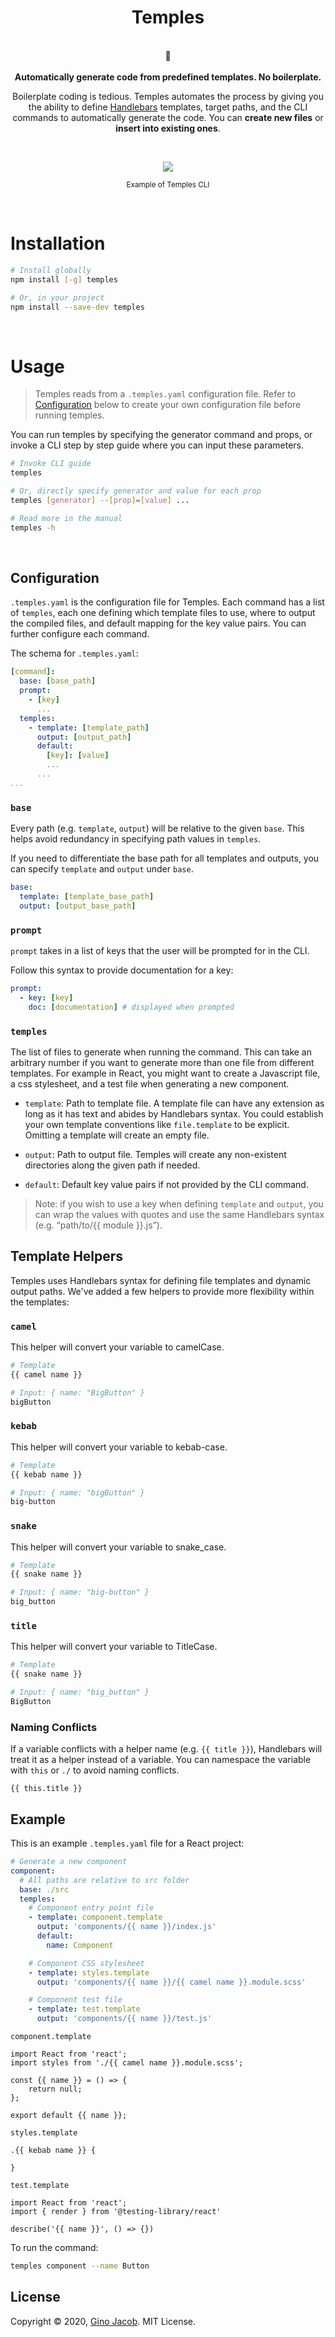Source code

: <h1 align="center">Temples</h1>
<p align="center">
<br />
🕍
<br />
<br />
<b>Automatically generate code from predefined templates. No boilerplate.</b>
</p>

<p align="center">
Boilerplate coding is tedious. Temples automates the process by giving you the ability to define <a href="https://handlebarsjs.com/">Handlebars</a> templates, target paths, and the CLI commands to automatically generate the code. You can <b>create new files</b> or <b>insert into existing ones</b>.
</p>

<br />

<p align="center">
<img  src="https://user-images.githubusercontent.com/23367882/81625727-bacd1980-93c7-11ea-80f0-08af6e1ef855.gif"/>

</p>

<p align="center">
<sub>Example of Temples CLI</sub>
</p>
<br />

# **Installation**

```bash
# Install globally
npm install [-g] temples

# Or, in your project
npm install --save-dev temples
```

<br />

# **Usage**

> Temples reads from a `.temples.yaml` configuration file. Refer to [Configuration](#configuration) below to create your own configuration file before running temples.

You can run temples by specifying the generator command and props, or invoke a CLI step by step guide where you can input these parameters.

```bash
# Invoke CLI guide
temples

# Or, directly specify generator and value for each prop
temples [generator] --[prop]=[value] ...

# Read more in the manual
temples -h
```

<br />

## **Configuration**

`.temples.yaml` is the configuration file for Temples. Each command has a list of `temples`, each one defining which template files to use, where to output the compiled files, and default mapping for the key value pairs. You can further configure each command.

The schema for `.temples.yaml`:

```yaml
[command]:
  base: [base_path]
  prompt:
    - [key]
      ...
  temples:
    - template: [template_path]
      output: [output_path]
      default:
        [key]: [value]
        ...
      ...
...
```

### `base`

Every path (e.g. `template`, `output`) will be relative to the given `base`. This helps avoid redundancy in specifying path values in `temples`.

If you need to differentiate the base path for all templates and outputs, you can specify `template` and `output` under `base`.

```yaml
base:
  template: [template_base_path]
  output: [output_base_path]
```

### `prompt`

`prompt` takes in a list of keys that the user will be prompted for in the CLI.

Follow this syntax to provide documentation for a key:

```yaml
prompt:
  - key: [key]
    doc: [documentation] # displayed when prompted
```

### `temples`

The list of files to generate when running the command. This can take an arbitrary number if you want to generate more than one file from different templates. For example in React, you might want to create a Javascript file, a css stylesheet, and a test file when generating a new component.

- `template`: Path to template file. A template file can have any extension as long as it has text and abides by Handlebars syntax. You could establish your own template conventions like `file.template` to be explicit. Omitting a template will create an empty file.

- `output`: Path to output file. Temples will create any non-existent directories along the given path if needed.

- `default`: Default key value pairs if not provided by the CLI command.

> Note: if you wish to use a key when defining `template` and `output`, you can wrap the values with quotes and use the same Handlebars syntax (e.g. “path/to/{{ module }}.js”).

## **Template Helpers**

Temples uses Handlebars syntax for defining file templates and dynamic output paths. We've added a few helpers to provide more flexibility within the templates:

### `camel`

This helper will convert your variable to camelCase.

```sh
# Template
{{ camel name }}
```

```sh
# Input: { name: "BigButton" }
bigButton
```

### `kebab`

This helper will convert your variable to kebab-case.

```sh
# Template
{{ kebab name }}
```

```sh
# Input: { name: "bigButton" }
big-button
```

### `snake`

This helper will convert your variable to snake_case.

```sh
# Template
{{ snake name }}
```

```sh
# Input: { name: "big-button" }
big_button
```

### `title`

This helper will convert your variable to TitleCase.

```sh
# Template
{{ snake name }}
```

```sh
# Input: { name: "big_button" }
BigButton
```

### Naming Conflicts

If a variable conflicts with a helper name (e.g. `{{ title }}`), Handlebars will treat it as a helper instead of a variable. You can namespace the variable with `this` or `./` to avoid naming conflicts.

```
{{ this.title }}
```

## **Example**

This is an example `.temples.yaml` file for a React project:

```yaml
# Generate a new component
component:
  # All paths are relative to src folder
  base: ./src
  temples:
    # Component entry point file
    - template: component.template
      output: 'components/{{ name }}/index.js'
      default:
        name: Component

    # Component CSS stylesheet
    - template: styles.template
      output: 'components/{{ name }}/{{ camel name }}.module.scss'

    # Component test file
    - template: test.template
      output: 'components/{{ name }}/test.js'
```

`component.template`

```
import React from 'react';
import styles from './{{ camel name }}.module.scss';

const {{ name }} = () => {
	return null;
};

export default {{ name }};
```

`styles.template`

```
.{{ kebab name }} {

}
```

`test.template`

```
import React from 'react';
import { render } from '@testing-library/react'

describe('{{ name }}', () => {})
```

To run the command:

```bash
temples component --name Button
```

## **License**

Copyright © 2020, [Gino Jacob](https://ginojacob.com). MIT License.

= = = = =

## YOUR OBJECTIVE:
The required reply is the count of lines in the entries above where the string "prompted" appears, and nothing more.

## SOLUTION:
2